Again - perhaps I am just not seeing it.

>
> > Q - how exactly is an agent's state changed?
>
> My impression is that it works like a ref that belongs to another  
> thread.
>

Agreed.  That SEEMS to be implied.  However, an implied guaranteed is
insufficient.  W/o an explicit statement that says as much, either in
docs, API or source, I cannot accept that this is true.

>
> On Jun 9, 2009, at 8:32 PM, Robert Lehr wrote:
>
> > My primary concern is that for certain kinds of transactions, use of
> > 'commute' creates a race condition between transactions that operate
> > on a common set (non-null) of Refs.
>
> I'm pretty sure MVCC takes care of this problem in general. However,  
> in theory (I don't know about Clojure specifically) there are still  
> situations in which deadlock can occur.

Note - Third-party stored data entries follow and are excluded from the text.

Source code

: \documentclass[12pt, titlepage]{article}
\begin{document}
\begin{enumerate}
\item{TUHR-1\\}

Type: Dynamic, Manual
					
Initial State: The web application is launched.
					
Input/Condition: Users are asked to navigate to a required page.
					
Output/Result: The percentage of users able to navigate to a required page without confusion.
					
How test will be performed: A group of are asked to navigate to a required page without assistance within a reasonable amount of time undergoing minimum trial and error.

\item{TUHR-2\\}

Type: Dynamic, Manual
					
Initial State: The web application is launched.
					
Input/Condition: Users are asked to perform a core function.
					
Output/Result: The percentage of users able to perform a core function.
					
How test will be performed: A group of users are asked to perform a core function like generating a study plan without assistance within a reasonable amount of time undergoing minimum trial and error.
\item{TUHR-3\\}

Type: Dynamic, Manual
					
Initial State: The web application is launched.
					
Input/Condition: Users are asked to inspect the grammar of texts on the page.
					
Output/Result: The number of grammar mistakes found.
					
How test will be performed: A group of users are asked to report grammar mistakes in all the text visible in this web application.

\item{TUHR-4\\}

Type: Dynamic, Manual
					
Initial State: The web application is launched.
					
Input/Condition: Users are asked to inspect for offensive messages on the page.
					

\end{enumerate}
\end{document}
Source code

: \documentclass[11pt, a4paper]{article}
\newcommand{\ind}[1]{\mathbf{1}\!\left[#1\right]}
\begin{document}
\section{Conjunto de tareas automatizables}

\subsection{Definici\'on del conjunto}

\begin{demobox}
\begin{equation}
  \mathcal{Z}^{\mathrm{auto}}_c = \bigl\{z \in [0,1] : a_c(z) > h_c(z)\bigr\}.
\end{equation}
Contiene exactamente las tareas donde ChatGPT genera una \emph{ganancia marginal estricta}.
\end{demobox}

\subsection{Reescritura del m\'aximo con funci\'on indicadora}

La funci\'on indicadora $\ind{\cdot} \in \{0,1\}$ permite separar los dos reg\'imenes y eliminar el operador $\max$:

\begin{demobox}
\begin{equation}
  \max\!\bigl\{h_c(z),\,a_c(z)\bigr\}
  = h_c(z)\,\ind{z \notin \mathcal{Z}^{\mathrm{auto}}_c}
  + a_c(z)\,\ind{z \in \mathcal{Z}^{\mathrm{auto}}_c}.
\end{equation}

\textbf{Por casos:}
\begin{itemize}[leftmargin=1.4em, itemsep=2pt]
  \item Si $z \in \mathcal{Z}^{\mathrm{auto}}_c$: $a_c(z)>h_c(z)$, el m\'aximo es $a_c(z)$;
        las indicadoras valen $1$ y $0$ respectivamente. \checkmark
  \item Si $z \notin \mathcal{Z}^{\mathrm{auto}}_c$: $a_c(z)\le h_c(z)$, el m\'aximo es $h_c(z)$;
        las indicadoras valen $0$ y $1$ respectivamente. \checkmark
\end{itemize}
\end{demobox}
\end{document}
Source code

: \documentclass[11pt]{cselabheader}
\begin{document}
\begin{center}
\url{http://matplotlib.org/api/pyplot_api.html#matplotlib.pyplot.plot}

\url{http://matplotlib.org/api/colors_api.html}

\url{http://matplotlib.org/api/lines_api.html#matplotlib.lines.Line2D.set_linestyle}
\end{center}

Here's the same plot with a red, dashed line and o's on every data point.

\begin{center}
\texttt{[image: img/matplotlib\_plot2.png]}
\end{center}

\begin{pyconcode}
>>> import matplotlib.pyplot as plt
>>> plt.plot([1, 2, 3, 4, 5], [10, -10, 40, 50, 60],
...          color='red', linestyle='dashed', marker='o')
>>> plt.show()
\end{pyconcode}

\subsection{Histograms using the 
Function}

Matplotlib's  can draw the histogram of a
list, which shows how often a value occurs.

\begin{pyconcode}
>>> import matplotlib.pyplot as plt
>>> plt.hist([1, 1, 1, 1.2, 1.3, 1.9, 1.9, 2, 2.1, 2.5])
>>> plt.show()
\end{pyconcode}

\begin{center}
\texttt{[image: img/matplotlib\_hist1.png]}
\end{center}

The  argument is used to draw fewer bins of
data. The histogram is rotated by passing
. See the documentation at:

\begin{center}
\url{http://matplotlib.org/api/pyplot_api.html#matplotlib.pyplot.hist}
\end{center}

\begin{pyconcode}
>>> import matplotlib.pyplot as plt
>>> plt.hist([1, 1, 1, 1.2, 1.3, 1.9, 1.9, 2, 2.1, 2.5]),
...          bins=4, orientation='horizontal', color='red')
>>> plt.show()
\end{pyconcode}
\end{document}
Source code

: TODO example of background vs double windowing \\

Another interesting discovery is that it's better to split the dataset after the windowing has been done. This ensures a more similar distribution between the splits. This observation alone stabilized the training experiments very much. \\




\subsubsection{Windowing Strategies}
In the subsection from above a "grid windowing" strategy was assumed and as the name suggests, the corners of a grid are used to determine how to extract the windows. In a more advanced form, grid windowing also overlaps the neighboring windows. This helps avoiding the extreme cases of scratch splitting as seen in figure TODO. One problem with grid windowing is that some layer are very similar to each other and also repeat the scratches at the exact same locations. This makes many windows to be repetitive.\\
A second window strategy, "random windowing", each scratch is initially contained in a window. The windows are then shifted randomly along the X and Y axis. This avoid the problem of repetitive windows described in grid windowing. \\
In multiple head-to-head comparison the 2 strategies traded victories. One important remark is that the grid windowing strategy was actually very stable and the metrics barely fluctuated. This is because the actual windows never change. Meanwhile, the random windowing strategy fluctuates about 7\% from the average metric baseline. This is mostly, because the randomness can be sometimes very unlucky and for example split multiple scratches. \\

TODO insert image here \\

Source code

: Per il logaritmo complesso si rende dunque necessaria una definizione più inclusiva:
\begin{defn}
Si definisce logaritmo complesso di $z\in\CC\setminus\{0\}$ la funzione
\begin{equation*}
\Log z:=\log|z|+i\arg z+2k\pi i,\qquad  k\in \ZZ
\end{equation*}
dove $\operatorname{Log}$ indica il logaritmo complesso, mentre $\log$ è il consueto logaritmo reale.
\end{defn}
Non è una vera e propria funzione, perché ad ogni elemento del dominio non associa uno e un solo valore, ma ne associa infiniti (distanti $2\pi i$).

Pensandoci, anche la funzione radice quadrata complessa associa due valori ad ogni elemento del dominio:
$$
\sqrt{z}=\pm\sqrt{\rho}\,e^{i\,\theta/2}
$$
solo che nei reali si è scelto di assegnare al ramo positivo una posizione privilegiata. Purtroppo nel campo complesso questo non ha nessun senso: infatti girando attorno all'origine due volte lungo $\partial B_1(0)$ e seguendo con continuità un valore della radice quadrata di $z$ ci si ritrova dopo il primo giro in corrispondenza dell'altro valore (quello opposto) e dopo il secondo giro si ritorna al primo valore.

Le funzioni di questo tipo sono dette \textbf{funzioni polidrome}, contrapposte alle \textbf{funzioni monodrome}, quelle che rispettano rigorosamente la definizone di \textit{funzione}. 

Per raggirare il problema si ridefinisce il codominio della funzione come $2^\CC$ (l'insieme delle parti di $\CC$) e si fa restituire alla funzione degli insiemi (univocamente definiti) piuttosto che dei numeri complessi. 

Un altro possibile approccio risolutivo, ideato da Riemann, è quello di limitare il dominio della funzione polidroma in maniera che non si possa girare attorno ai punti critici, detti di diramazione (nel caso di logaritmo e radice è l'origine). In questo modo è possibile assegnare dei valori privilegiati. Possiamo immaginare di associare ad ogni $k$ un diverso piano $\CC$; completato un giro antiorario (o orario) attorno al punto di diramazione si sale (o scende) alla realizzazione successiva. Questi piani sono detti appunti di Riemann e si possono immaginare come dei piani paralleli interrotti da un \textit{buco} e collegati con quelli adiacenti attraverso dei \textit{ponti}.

I am pretty sure that Clojure won't deadlock since it doesn't use
locks.

The problem is that I do not see STM/MVCC being used anywhere to
protect the agent from the race-condition.  I suspect that it may be
there ~somewhere~.  Hence my inquiry.  And if it not there
then...that's a problem.  :)

One might accept as evidence that an exception is not thrown when the
agent is modified by the agent's update-fn.  W/ that in mind, I am
inclined to believe that the agent is being protected somewhere,
somehow.  But, as I have stated at other times, for something as
crucial as concurrency, empirical evidence is insufficient.